A couple of weeks into the new year I met with Rob of The Yorkshire Gent website, for an interview which would form part of one of his excellent podcasts. We had a good long chat about fishing in general and the club of which I am a member, but also about how I came to write a blog in the first place - how it started as an online version of my own fishing diary before very slowly mutating into something a bit more ambitious. I felt almost guilty talking about it. North Country Angler is only a small thing  - a barely significant memoir concerning quite specialised aspects of a minor country sport - but it has been good to me. The last few years of my angling life have been rewarding in ways I could never have foreseen: I've met some terrific anglers, made dear friends and fished in some wonderful places; there has been the opportunity to have work published and to stand in front of like-minded individuals and waffle on about my love for the sport.

None of that is of any importance in the wider context of course. Fly fishing is just a part of my life, the greater part of which revolves around a busy full time job and a young family; but it matters to me, being as it is, a source of calm and release from the considerable pressures of modern living. The fact that this blog has in some ways led to enrichment of that facet of my life, is a blessing and I owe it more than to leave it here, slowly desiccating.

There is a strong argument to support the claim that any kind of blogging is a vanity, nothing more. Opinions are like arseholes, they say, and I wouldn't disagree. Social media of the modern day gives anyone so disposed, a vehicle by which to air their views, and in a sport where spread of knowledge is so often based upon the unsupported observations of individuals at a given point in time, it is not surprising to see false information repeatedly passed off as fact, a proportion of the readership then helping perpetuate the myth for some time thereafter. Expertising, John Gierach called it -  a dangerous trap waiting for those who feel they have a little knowledge to share.....and more importantly, harbour the belief that anyone else actually gives a shit.
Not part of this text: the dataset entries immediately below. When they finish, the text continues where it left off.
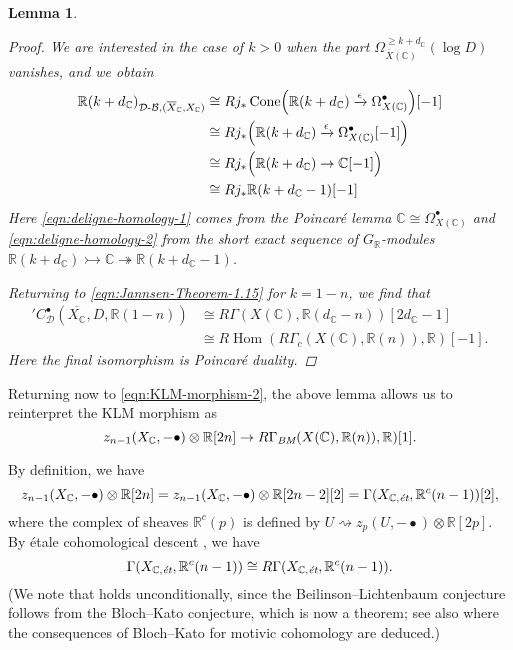 \documentclass[10pt,a4paper,oneside,draft]{article}
\DeclareMathOperator{\Cone}{Cone}
\DeclareMathOperator{\Hom}{Hom}
\newcommand{\CC}{\mathbb{C}}
\newcommand{\RR}{\mathbb{R}}
\newcommand{\BM}{\text{\it BM}}
\newcommand{\DB}{{\mathcal{D}\text{-}\mathcal{B}}}
\newcommand{\et}{\text{\it \'{e}t}}
\newcommand{\RHom}{R\!\Hom}
\theoremstyle{myplain}
\newtheorem{lemma}[theorem]{Lemma}
\theoremstyle{mydefinition}
\numberwithin{equation}{section}
\begin{document}
\begin{lemma}
\begin{proof}
    We are interested in the case of $k > 0$ when the part
    $\Omega^{\geqslant k + d_\CC}_{\overline{X} (\CC)} (\log D)$ vanishes, and
    we obtain
    \begin{align}
      \notag \RR (k + d_\CC)_{\DB, (\overline{X}_\CC,X_\CC)} & \cong
                                     R j_* \Cone \Bigl(\RR (k + d_\CC)
                                     \xrightarrow{\epsilon}
                                     \Omega_{X (\CC)}^\bullet \Bigr) [-1] \\
      \notag & \cong R j_* \Bigl(\RR (k + d_\CC) \xrightarrow{\epsilon}
               \Omega_{X (\CC)}^\bullet [-1] \Bigr) \\
      \label{eqn:deligne-homology-1} & \cong R j_* \Bigl(\RR (k + d_\CC) \to \CC [-1] \Bigr) \\
      \label{eqn:deligne-homology-2} & \cong R j_* \RR (k + d_\CC - 1) [-1]
    \end{align}
    Here \eqref{eqn:deligne-homology-1} comes from the Poincar\'{e} lemma
    $\CC \cong \Omega_{X (\CC)}^\bullet$ and \eqref{eqn:deligne-homology-2}
    from the short exact sequence of $G_\RR$-modules
    $\RR (k + d_\CC) \rightarrowtail \CC \twoheadrightarrow \RR (k + d_\CC - 1)$.

    Returning to \eqref{eqn:Jannsen-Theorem-1.15} for $k = 1-n$, we find that
    \begin{align*}
      {}' C^\bullet_\mathcal{D} (\overline{X_\CC}, D, \RR (1-n)) & \cong
      R\Gamma (X (\CC), \RR (d_\CC - n)) [2d_\CC-1] \\
      & \cong \RHom (R\Gamma_c (X (\CC), \RR (n)), \RR) [-1].
    \end{align*}
    Here the final isomorphism is Poincar\'{e} duality.
  \end{proof}
\end{lemma}

Returning now to \eqref{eqn:KLM-morphism-2}, the above lemma allows us to
reinterpret the KLM morphism as
\begin{equation}
  \label{eqn:KLM-morphism-3}
  z_{n-1} (X_\CC, -\bullet) \otimes \RR [2n] \to
  R\Gamma_\BM (X (\CC), \RR (n)), \RR) [1].
\end{equation}

By definition, we have
\begin{equation}
  \label{eqn:KLM-morphism-4}
  z_{n-1} (X_\CC, -\bullet) \otimes \RR [2n] =
  z_{n-1} (X_\CC, -\bullet) \otimes \RR [2n-2] [2] =
  \Gamma (X_{\CC,\et}, \RR^c (n-1)) [2],
\end{equation}
where the complex of sheaves $\RR^c (p)$ is defined by
$U \rightsquigarrow z_p (U, -\bullet) \otimes \RR [2p]$.
By \'{e}tale cohomological descent \cite[Theorem~3.1]{Geisser-2010},
we have
\begin{equation}
  \label{eqn:KLM-morphism-5}
  \Gamma (X_{\CC,\et}, \RR^c (n-1)) \cong R\Gamma (X_{\CC,\et}, \RR^c (n-1)).
\end{equation}
(We note that \cite[Theorem~3.1]{Geisser-2010} holds unconditionally, since the
Beilinson--Lichtenbaum conjecture follows from the Bloch--Kato conjecture, which
is now a theorem; see also \cite{Geisser-2004-Dedekind} where the consequences
of Bloch--Kato for motivic cohomology are deduced.)
\end{document}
At its most cynical, this manifests as brazen attempts to 'make a name' on Facebook and the like, repeatedly name-checking tackle suppliers in an attempt to get noticed and maybe benefit from some free gear. Or a cry of 'look at me and the fish I've caught!' and the resultant gratification of fawning comments from a few dozen followers inhabiting the same little microcosm. Really, it's just a modern day extension of bragging to mates in the pub, and harmless enough; but in the wider context, does anyone really care? At its busiest, this blog attracted something in the order of a couple hundred visitors per day, most often repeat visitors at that and if there's one thing I came to realise it's that flyfishing is not a particularly popular pastime, and decreasing in popularity all the time. If flyfishing is a niche within angling in general, then the pursuit of wild brown trout and grayling is a niche within that niche and harbouring any pretension to social media fame and fortune only demonstrates at best, a misguided lack of self awareness and at worst results in a worrying loss of respect for the welfare of our quarry - fish as mere commodities in the race for 'like' button presses.     

A vanity it may be, but of the blogs which have stood the test of time - and God knows there have been hundreds which just faded away before they got properly started - it seems to me that the writers just wanted to share their experiences about something they hold very dear; guys like Alistair Stewart and Jeff Hatt who exhibit not a trace of ego in their words, and portray so eloquently what it means to be an angler. Those were pretty much my own motivations in the end - perhaps a way of externalising the joy, euphoria, frustrations, disappointments; the sense of calm and detachment and of wonder I feel when escaping the real world for the one I inhabit in daydreams. Fishing is a largely solitary pastime, but one which can have a profound impact on a person. Perhaps it's a natural response to want to tell folk about it. Whether anyone out there is prepared to listen is irrelevant; we are evangelists for our own obsession, destined to shout the message from the rooftops whilst most 'normal' people look on in bemusement.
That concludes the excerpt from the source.